The Environmental Protection Agency is backing one of the nation's top Lyme disease researchers in an effort to better understand how illness survives in the environment, and how to cut down on infections in humans.
With more than 20,000 cases diagnosed every year (including one this summer in the author) Lyme disease is the most common disease passed from animals to humans. It is caused by a bacteria that lives primarily in the blood of white-footed mice and certain other woodland mammals, like chipmunks. It is passed to ticks in their early life stages, and then can be passed on to humans as those blood-sucking arachnids seek out bigger hosts for blood meals.
Lyme, if caught early, causes no serious or long-lasting symptoms. A flu-like illness and a bulls-eye rash are the most common early symptoms. Untreated, it can lead to debilitating problems like arthritic joint pain, neurological damage and heart problems.
The EPA has awarded a $750,000 grant to the Cary Institute of Ecosystem Studies in Millbrook, N.Y., so Ecologist Rick Ostfeld can continue ground-breaking research into the ecological conditions that lead to disease outbreaks.
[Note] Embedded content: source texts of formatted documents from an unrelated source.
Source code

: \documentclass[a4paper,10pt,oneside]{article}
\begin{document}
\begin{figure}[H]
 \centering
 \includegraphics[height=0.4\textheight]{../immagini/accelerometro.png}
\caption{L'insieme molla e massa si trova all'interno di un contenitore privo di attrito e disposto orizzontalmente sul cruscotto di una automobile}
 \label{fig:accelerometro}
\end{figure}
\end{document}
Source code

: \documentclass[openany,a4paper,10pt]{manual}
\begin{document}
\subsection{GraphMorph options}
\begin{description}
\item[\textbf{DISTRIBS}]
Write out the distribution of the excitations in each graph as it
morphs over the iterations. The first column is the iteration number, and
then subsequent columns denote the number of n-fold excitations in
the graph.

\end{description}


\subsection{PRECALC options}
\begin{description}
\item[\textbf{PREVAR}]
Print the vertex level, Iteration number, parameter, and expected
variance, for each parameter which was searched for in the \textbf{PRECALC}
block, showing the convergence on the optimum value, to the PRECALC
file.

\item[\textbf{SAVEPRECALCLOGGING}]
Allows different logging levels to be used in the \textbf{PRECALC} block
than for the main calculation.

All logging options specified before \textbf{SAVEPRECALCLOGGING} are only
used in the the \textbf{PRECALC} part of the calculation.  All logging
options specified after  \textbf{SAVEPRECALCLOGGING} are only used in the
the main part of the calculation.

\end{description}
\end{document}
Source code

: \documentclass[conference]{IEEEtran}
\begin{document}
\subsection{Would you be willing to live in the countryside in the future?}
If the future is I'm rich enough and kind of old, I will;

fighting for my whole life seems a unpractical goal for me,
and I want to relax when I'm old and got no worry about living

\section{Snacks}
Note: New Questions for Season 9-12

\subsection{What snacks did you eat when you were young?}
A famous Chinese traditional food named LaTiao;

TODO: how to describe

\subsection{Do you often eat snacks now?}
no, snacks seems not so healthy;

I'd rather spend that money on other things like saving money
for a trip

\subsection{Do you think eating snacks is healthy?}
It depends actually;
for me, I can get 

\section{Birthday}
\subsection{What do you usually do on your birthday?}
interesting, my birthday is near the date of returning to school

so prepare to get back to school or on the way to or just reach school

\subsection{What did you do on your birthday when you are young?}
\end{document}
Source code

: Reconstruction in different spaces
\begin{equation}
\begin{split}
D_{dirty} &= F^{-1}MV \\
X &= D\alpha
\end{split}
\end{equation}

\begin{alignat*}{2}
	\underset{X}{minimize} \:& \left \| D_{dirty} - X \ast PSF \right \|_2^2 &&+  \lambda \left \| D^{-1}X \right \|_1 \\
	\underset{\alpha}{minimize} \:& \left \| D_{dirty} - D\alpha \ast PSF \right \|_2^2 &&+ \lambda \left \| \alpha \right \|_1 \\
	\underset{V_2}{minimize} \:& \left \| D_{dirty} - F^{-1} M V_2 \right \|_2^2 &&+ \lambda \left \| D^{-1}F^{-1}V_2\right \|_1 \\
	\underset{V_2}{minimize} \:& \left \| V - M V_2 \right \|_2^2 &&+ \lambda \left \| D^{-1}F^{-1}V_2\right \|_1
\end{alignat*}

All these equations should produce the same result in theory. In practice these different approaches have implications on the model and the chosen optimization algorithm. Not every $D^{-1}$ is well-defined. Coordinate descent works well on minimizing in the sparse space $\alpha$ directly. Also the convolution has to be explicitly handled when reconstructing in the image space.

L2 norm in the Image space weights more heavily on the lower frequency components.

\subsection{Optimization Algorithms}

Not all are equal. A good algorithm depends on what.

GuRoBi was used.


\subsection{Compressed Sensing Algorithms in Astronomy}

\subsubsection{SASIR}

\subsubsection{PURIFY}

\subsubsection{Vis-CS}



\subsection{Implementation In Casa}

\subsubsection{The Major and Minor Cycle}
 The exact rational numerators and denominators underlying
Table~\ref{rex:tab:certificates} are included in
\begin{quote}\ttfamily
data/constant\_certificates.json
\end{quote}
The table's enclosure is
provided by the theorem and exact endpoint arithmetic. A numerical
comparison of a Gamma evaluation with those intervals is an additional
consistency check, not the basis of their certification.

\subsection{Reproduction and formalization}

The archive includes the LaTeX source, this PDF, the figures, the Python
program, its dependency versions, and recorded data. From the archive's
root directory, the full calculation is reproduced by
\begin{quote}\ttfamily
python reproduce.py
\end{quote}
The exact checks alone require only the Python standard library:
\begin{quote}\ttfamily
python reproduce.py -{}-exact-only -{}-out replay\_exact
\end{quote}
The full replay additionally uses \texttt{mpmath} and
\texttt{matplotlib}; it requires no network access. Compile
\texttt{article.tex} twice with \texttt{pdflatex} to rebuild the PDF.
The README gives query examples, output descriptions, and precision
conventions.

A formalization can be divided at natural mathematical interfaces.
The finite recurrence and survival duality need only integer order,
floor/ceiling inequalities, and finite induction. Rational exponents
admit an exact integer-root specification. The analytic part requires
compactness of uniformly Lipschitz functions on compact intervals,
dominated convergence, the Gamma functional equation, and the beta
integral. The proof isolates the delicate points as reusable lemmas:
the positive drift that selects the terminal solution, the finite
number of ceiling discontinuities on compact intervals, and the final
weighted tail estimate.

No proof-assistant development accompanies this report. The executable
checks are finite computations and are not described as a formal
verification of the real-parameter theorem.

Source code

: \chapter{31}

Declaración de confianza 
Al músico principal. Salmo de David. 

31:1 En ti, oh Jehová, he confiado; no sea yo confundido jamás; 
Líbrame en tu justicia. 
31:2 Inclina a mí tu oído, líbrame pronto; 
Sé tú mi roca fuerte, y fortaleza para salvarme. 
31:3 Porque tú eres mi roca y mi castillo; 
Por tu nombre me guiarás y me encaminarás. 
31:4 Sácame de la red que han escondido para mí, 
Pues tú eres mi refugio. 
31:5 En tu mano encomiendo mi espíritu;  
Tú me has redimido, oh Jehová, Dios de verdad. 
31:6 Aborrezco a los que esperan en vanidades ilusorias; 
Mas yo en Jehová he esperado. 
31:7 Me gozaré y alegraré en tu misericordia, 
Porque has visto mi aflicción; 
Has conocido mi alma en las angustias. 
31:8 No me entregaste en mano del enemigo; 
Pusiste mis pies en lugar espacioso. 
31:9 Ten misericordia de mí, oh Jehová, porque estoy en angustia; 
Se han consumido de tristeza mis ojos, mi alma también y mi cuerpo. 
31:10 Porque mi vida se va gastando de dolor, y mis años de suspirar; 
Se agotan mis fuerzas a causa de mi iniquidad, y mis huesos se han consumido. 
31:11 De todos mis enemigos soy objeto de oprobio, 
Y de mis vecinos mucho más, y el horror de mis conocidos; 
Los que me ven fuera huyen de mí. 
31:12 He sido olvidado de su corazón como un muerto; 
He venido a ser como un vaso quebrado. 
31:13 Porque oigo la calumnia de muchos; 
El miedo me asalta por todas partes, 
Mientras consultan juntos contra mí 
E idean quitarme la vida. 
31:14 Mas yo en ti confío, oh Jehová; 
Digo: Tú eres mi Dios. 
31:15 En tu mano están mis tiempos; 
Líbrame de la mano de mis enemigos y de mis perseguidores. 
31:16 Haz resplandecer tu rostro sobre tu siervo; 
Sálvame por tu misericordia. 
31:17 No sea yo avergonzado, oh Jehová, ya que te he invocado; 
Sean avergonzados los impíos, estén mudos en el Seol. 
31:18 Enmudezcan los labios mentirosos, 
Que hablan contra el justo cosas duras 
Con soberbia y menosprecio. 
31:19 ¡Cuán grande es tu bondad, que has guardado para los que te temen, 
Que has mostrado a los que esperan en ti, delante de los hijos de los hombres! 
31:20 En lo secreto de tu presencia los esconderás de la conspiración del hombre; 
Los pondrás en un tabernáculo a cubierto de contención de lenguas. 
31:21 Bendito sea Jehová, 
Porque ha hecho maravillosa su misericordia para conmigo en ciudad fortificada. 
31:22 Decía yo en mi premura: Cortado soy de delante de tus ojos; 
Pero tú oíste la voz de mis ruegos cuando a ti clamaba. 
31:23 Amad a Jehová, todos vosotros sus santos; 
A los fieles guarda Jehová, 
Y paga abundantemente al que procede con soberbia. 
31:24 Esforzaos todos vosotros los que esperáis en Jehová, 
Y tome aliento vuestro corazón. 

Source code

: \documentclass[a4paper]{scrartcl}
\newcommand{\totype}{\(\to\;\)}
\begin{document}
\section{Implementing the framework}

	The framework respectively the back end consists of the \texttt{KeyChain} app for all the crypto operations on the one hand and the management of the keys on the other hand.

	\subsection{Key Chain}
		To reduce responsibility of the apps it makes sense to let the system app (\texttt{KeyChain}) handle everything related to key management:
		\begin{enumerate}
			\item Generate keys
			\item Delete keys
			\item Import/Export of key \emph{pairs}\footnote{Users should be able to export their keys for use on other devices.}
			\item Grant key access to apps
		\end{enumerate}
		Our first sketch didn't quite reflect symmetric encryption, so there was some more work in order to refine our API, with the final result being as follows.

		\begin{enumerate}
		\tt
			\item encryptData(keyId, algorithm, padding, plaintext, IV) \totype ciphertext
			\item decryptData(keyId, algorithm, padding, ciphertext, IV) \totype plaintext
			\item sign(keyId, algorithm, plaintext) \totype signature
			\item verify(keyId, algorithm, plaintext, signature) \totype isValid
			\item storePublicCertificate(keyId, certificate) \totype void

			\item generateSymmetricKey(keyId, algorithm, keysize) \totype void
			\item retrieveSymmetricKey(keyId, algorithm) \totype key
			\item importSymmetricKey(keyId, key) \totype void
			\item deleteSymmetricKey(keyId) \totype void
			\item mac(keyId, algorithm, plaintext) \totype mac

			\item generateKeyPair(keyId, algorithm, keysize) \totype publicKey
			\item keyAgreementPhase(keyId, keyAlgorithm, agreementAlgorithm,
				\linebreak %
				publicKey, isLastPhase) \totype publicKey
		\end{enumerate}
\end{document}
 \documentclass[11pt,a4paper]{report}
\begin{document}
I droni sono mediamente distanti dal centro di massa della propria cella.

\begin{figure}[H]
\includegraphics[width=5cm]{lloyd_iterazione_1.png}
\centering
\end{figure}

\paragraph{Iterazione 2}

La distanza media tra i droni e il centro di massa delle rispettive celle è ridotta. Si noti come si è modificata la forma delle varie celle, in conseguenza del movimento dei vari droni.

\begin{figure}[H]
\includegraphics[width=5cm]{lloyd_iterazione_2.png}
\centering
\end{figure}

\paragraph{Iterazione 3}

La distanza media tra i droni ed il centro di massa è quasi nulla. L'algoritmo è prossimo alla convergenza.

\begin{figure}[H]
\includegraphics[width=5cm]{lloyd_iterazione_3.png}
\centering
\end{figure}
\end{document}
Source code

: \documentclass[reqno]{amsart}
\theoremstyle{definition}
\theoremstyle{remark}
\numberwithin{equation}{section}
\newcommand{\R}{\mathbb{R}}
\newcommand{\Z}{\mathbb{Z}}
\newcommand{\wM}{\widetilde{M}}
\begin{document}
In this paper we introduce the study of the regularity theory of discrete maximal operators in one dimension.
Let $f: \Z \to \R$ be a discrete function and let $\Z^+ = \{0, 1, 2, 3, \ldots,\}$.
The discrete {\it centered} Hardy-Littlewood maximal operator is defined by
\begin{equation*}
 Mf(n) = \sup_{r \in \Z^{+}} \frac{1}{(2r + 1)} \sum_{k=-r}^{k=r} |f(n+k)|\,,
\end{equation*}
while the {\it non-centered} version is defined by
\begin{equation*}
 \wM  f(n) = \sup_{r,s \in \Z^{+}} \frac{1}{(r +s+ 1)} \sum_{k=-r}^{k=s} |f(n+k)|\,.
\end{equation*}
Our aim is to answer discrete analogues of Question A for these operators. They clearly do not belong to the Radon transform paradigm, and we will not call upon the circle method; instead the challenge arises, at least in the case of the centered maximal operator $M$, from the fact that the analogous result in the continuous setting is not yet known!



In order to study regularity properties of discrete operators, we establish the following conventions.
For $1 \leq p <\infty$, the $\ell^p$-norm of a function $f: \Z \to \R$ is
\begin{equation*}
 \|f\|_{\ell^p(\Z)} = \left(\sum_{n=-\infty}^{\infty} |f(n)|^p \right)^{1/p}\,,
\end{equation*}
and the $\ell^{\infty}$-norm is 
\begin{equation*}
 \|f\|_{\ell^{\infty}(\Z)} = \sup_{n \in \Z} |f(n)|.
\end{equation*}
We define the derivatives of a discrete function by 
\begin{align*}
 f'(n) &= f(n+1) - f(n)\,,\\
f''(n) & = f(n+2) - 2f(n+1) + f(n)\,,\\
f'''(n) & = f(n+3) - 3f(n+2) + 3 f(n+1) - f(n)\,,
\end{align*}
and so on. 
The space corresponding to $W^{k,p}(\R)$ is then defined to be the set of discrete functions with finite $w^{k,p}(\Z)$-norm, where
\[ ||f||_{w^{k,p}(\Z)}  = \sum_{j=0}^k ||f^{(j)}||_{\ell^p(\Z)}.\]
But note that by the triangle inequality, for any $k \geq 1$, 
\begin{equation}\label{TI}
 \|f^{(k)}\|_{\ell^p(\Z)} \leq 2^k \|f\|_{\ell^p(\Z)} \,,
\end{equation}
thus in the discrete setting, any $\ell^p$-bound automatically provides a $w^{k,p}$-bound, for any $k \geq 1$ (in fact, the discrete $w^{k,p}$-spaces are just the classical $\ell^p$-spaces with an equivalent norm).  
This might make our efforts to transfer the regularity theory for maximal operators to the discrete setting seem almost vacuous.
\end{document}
Lyme disease is one of the classic examples of an epidemic made by environmental change: As forests and fields are carved up into subdivisions, the habitat that makes the disease spread increases. The mice and deer that carry the ticks are more numerous, as is the Lyme-causing bacteria in the mice blood, as are the people in the suburban homes where the disease is endemic. Ostfeld has conducted fascinating research showing that the loss of biodiversity in these small forest patches leads to increased incidence of disease because the tick hosts available are dominated by mice and other mammals that carry the Lyme bacteria, whereas there is a "dilution effect" in larger, healthier environments with a more diverse assemblage of wildlife.